→ **What is being asked**: Images do not belong in the copy. Retype all the entries below exactly.

(Saved entries)
= = = =
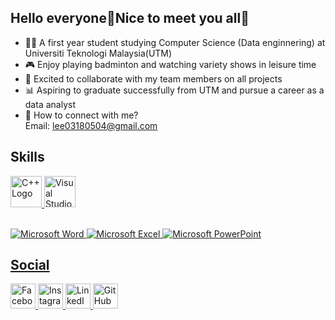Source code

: ## Hello everyone🤗Nice to meet you all🙌

- 👩‍💻 A first year student studying Computer Science (Data enginnering) at Universiti Teknologi Malaysia(UTM)
- 🎮 Enjoy playing badminton and watching variety shows in leisure time
- 👯 Excited to collaborate with my team members on all projects
- 📊 Aspiring to graduate successfully from UTM and pursue a career as a data analyst
- 🔗 How to connect with me? <br>
  Email: lee03180504@gmail.com
 

## Skills
<a href="https://en.wikipedia.org/wiki/C%2B%2B" target="_blank">
    <img src="https://upload.wikimedia.org/wikipedia/commons/1/18/ISO_C%2B%2B_Logo.svg" alt="C++ Logo" width="50">
</a>
<a href="https://code.visualstudio.com/" target="_blank">
    <img src="https://upload.wikimedia.org/wikipedia/commons/9/9a/Visual_Studio_Code_1.35_icon.svg" alt="Visual Studio Code Logo" width="50">
<br>
<br>
 
![Microsoft Word](https://img.shields.io/badge/Microsoft%20Word-2B579A?style=flat-square&logo=microsoft-word&logoColor=white)
![Microsoft Excel](https://img.shields.io/badge/Microsoft%20Excel-217346?style=flat-square&logo=microsoft-excel&logoColor=white)
![Microsoft PowerPoint](https://img.shields.io/badge/Microsoft%20PowerPoint-B7472A?style=flat-square&logo=microsoft-powerpoint&logoColor=white)


## Social
<a href="https://www.facebook.com/jia.yee.92123?mibextid=JRoKGi" target="_blank">
    <img src="https://upload.wikimedia.org/wikipedia/commons/5/51/Facebook_f_logo_%282019%29.svg" alt="Facebook" width="40">
</a>
<a href="https://www.instagram.com/yee0201jia/profilecard/?igsh=bXZzdGVsazk3cWNl" target="_blank">
    <img src="https://upload.wikimedia.org/wikipedia/commons/a/a5/Instagram_icon.png" alt="Instagram" width="40">
</a>
<a href="www.linkedin.com/in/lee-jia-yee-19859b33a" target="_blank">
    <img src="https://upload.wikimedia.org/wikipedia/commons/e/e9/Linkedin_icon.svg" alt="LinkedIn" width="40">
</a>
<a href="https://github.com/JiaYee201" target="_blank">
    <img src="https://upload.wikimedia.org/wikipedia/commons/9/91/Octicons-mark-github.svg" alt="GitHub" width="40">
</a>



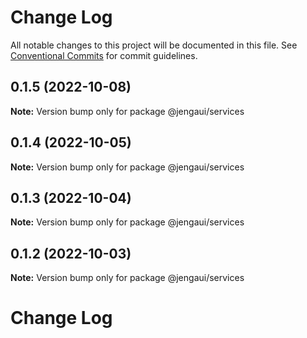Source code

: # Change Log

All notable changes to this project will be documented in this file.
See [Conventional Commits](https://conventionalcommits.org) for commit guidelines.

## 0.1.5 (2022-10-08)

**Note:** Version bump only for package @jengaui/services

## 0.1.4 (2022-10-05)

**Note:** Version bump only for package @jengaui/services

## 0.1.3 (2022-10-04)

**Note:** Version bump only for package @jengaui/services

## 0.1.2 (2022-10-03)

**Note:** Version bump only for package @jengaui/services

# Change Log
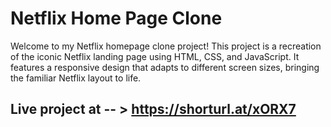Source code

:# Netflix Home Page Clone 
Welcome to my Netflix homepage clone project! This project is a recreation of the iconic Netflix landing page using HTML, CSS, and JavaScript. 
It features a responsive design that adapts to different screen sizes, bringing the familiar Netflix layout to life.<br>
 ## Live project at -- > https://shorturl.at/xORX7

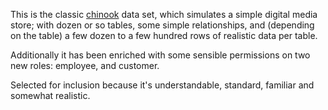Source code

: This is the classic [chinook](https://github.com/lerocha/chinook-database) data
set, which simulates a simple digital media store; with dozen or so tables,
some simple relationships, and (depending on the table) a few dozen to a few
hundred rows of realistic data per table.

Additionally it has been enriched with some sensible permissions on two new
roles: employee, and customer.

Selected for inclusion because it's understandable, standard, familiar and
somewhat realistic.

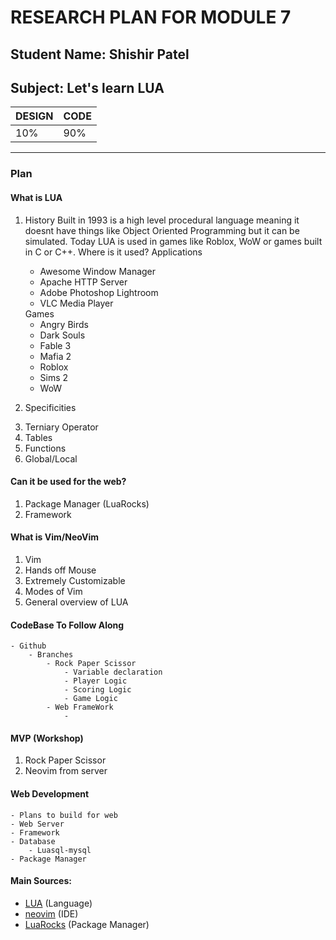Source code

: # RESEARCH PLAN FOR MODULE 7

## Student Name: **Shishir Patel**

## Subject: **Let's learn LUA**


| **DESIGN**   | ****CODE****    |
|--------------- | --------------- |
| 10%   | 90%   |

---
### Plan
#### What is LUA
 1. History
 Built in 1993 is a high level procedural language meaning it doesnt have things like Object Oriented Programming but it can be simulated.  Today LUA is used in games like Roblox, WoW or games built in C or C++.
    Where is it used?
        Applications
        <ul><li>Awesome Window Manager</li>
        <li>Apache HTTP Server</li>
        <li>Adobe Photoshop Lightroom</li>
        <li>VLC Media Player</li></ul>
        Games
        <ul><li>Angry Birds</li>
        <li>Dark Souls</li>
        <li>Fable 3</li>
        <li>Mafia 2</li>
        <li>Roblox</li>
        <li>Sims 2</li>
        <li>WoW</li></ul>

 2. Specificities
        <li>Terniary Operator</li>
        <li>Tables</li>
        <li>Functions</li>
         <li>Global/Local</li>

#### Can it be used for the web?
 1. Package Manager (LuaRocks)
 2. Framework


#### What is Vim/NeoVim
 1. Vim
 2. Hands off Mouse
 3. Extremely Customizable
 4. Modes of Vim
 5. General overview of LUA

#### CodeBase To Follow Along
    - Github
        - Branches
            - Rock Paper Scissor
                - Variable declaration
                - Player Logic
                - Scoring Logic
                - Game Logic
            - Web FrameWork
                - 

#### MVP (Workshop)
 1. Rock Paper Scissor
 2. Neovim from server
 
#### Web Development
    - Plans to build for web
    - Web Server
    - Framework
    - Database
        - Luasql-mysql
    - Package Manager

#### Main Sources:
- [LUA](https://lua.org) (Language)
- [neovim](https://neovim.io) (IDE)
- [LuaRocks](https://luarocks.org) (Package Manager)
= = = =
→ **Exercise answer**:
Source code

: ## Hello everyone🤗Nice to meet you all🙌

- 👩‍💻 A first year student studying Computer Science (Data enginnering) at Universiti Teknologi Malaysia(UTM)
- 🎮 Enjoy playing badminton and watching variety shows in leisure time
- 👯 Excited to collaborate with my team members on all projects
- 📊 Aspiring to graduate successfully from UTM and pursue a career as a data analyst
- 🔗 How to connect with me? <br>
  Email: lee03180504@gmail.com
 

## Skills
<a href="https://en.wikipedia.org/wiki/C%2B%2B" target="_blank">
    <img src="https://upload.wikimedia.org/wikipedia/commons/1/18/ISO_C%2B%2B_Logo.svg" alt="C++ Logo" width="50">
</a>
<a href="https://code.visualstudio.com/" target="_blank">
    <img src="https://upload.wikimedia.org/wikipedia/commons/9/9a/Visual_Studio_Code_1.35_icon.svg" alt="Visual Studio Code Logo" width="50">
<br>
<br>
 
![Microsoft Word](https://img.shields.io/badge/Microsoft%20Word-2B579A?style=flat-square&logo=microsoft-word&logoColor=white)
![Microsoft Excel](https://img.shields.io/badge/Microsoft%20Excel-217346?style=flat-square&logo=microsoft-excel&logoColor=white)
![Microsoft PowerPoint](https://img.shields.io/badge/Microsoft%20PowerPoint-B7472A?style=flat-square&logo=microsoft-powerpoint&logoColor=white)


## Social
<a href="https://www.facebook.com/jia.yee.92123?mibextid=JRoKGi" target="_blank">
    <img src="https://upload.wikimedia.org/wikipedia/commons/5/51/Facebook_f_logo_%282019%29.svg" alt="Facebook" width="40">
</a>
<a href="https://www.instagram.com/yee0201jia/profilecard/?igsh=bXZzdGVsazk3cWNl" target="_blank">
    <img src="https://upload.wikimedia.org/wikipedia/commons/a/a5/Instagram_icon.png" alt="Instagram" width="40">
</a>
<a href="www.linkedin.com/in/lee-jia-yee-19859b33a" target="_blank">
    <img src="https://upload.wikimedia.org/wikipedia/commons/e/e9/Linkedin_icon.svg" alt="LinkedIn" width="40">
</a>
<a href="https://github.com/JiaYee201" target="_blank">
    <img src="https://upload.wikimedia.org/wikipedia/commons/9/91/Octicons-mark-github.svg" alt="GitHub" width="40">
</a>



Source code

: # Change Log

All notable changes to this project will be documented in this file.
See [Conventional Commits](https://conventionalcommits.org) for commit guidelines.

## 0.1.5 (2022-10-08)

**Note:** Version bump only for package @jengaui/services

## 0.1.4 (2022-10-05)

**Note:** Version bump only for package @jengaui/services

## 0.1.3 (2022-10-04)

**Note:** Version bump only for package @jengaui/services

## 0.1.2 (2022-10-03)

**Note:** Version bump only for package @jengaui/services

# Change Log
Source code

:# Netflix Home Page Clone 
Welcome to my Netflix homepage clone project! This project is a recreation of the iconic Netflix landing page using HTML, CSS, and JavaScript. 
It features a responsive design that adapts to different screen sizes, bringing the familiar Netflix layout to life.<br>
 ## Live project at -- > https://shorturl.at/xORX7

Source code

: This is the classic [chinook](https://github.com/lerocha/chinook-database) data
set, which simulates a simple digital media store; with dozen or so tables,
some simple relationships, and (depending on the table) a few dozen to a few
hundred rows of realistic data per table.

Additionally it has been enriched with some sensible permissions on two new
roles: employee, and customer.

Selected for inclusion because it's understandable, standard, familiar and
somewhat realistic.

Source code

: # RESEARCH PLAN FOR MODULE 7

## Student Name: **Shishir Patel**

## Subject: **Let's learn LUA**


| **DESIGN**   | ****CODE****    |
|--------------- | --------------- |
| 10%   | 90%   |

---
### Plan
#### What is LUA
 1. History
 Built in 1993 is a high level procedural language meaning it doesnt have things like Object Oriented Programming but it can be simulated.  Today LUA is used in games like Roblox, WoW or games built in C or C++.
    Where is it used?
        Applications
        <ul><li>Awesome Window Manager</li>
        <li>Apache HTTP Server</li>
        <li>Adobe Photoshop Lightroom</li>
        <li>VLC Media Player</li></ul>
        Games
        <ul><li>Angry Birds</li>
        <li>Dark Souls</li>
        <li>Fable 3</li>
        <li>Mafia 2</li>
        <li>Roblox</li>
        <li>Sims 2</li>
        <li>WoW</li></ul>

 2. Specificities
        <li>Terniary Operator</li>
        <li>Tables</li>
        <li>Functions</li>
         <li>Global/Local</li>

#### Can it be used for the web?
 1. Package Manager (LuaRocks)
 2. Framework


#### What is Vim/NeoVim
 1. Vim
 2. Hands off Mouse
 3. Extremely Customizable
 4. Modes of Vim
 5. General overview of LUA

#### CodeBase To Follow Along
    - Github
        - Branches
            - Rock Paper Scissor
                - Variable declaration
                - Player Logic
                - Scoring Logic
                - Game Logic
            - Web FrameWork
                - 

#### MVP (Workshop)
 1. Rock Paper Scissor
 2. Neovim from server
 
#### Web Development
    - Plans to build for web
    - Web Server
    - Framework
    - Database
        - Luasql-mysql
    - Package Manager

#### Main Sources:
- [LUA](https://lua.org) (Language)
- [neovim](https://neovim.io) (IDE)
- [LuaRocks](https://luarocks.org) (Package Manager)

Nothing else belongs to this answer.